Aim of the task
The answer must consist of each line below that contains the word "process", copied in full.

── Extracted information ──

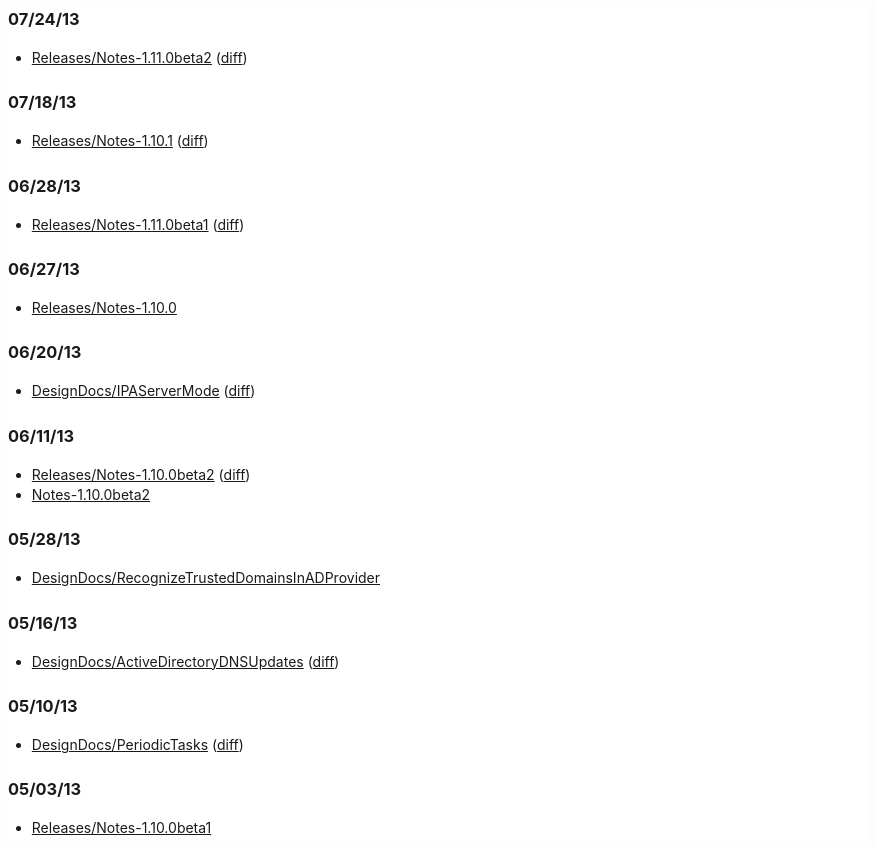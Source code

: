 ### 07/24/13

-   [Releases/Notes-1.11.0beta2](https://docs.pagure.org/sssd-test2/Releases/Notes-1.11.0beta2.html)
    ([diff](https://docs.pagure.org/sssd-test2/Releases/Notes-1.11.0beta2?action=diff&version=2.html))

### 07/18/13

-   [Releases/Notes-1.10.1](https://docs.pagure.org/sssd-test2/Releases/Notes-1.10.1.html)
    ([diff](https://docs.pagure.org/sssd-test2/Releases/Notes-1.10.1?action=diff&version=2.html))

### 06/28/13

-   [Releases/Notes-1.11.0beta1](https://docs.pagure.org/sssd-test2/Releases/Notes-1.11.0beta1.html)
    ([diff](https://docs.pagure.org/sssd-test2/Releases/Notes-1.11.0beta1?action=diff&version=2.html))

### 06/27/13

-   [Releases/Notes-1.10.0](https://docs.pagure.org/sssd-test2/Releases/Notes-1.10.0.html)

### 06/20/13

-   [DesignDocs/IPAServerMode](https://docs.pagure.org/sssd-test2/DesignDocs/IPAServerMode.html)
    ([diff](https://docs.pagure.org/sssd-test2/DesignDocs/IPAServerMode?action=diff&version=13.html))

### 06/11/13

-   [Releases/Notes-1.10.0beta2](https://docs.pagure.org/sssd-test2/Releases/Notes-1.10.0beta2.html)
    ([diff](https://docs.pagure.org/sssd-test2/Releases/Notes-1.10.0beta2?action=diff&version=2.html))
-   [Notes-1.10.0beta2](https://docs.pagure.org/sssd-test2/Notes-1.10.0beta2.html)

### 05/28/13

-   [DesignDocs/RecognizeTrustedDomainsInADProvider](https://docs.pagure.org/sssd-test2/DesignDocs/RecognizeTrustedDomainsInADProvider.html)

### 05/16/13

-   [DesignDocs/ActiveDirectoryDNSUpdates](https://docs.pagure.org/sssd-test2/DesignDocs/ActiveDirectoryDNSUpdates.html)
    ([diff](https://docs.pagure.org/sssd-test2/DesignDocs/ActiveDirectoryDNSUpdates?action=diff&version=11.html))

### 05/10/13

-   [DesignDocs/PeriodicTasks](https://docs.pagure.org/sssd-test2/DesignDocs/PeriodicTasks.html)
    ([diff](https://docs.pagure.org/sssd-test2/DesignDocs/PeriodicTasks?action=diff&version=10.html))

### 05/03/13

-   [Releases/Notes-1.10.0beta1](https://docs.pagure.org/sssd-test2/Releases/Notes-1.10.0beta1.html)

───
── Extracted information ──

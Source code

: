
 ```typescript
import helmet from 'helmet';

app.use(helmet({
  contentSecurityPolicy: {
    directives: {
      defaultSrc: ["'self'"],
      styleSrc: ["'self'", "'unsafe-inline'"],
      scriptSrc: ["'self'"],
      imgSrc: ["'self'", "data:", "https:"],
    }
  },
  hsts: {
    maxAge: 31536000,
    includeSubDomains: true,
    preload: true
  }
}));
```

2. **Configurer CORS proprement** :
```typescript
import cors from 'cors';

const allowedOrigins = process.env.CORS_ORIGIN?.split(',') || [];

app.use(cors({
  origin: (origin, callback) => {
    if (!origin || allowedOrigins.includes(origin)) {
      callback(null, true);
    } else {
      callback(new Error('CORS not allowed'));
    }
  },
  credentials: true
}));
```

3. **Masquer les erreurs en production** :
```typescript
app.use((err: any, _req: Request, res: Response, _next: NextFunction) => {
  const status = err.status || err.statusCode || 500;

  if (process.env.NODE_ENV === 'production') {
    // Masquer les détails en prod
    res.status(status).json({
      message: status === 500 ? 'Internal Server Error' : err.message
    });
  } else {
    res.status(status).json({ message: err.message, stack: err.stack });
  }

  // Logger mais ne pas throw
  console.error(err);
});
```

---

───

Response to the task
const allowedOrigins = process.env.CORS_ORIGIN?.split(',') || [];
  if (process.env.NODE_ENV === 'production') {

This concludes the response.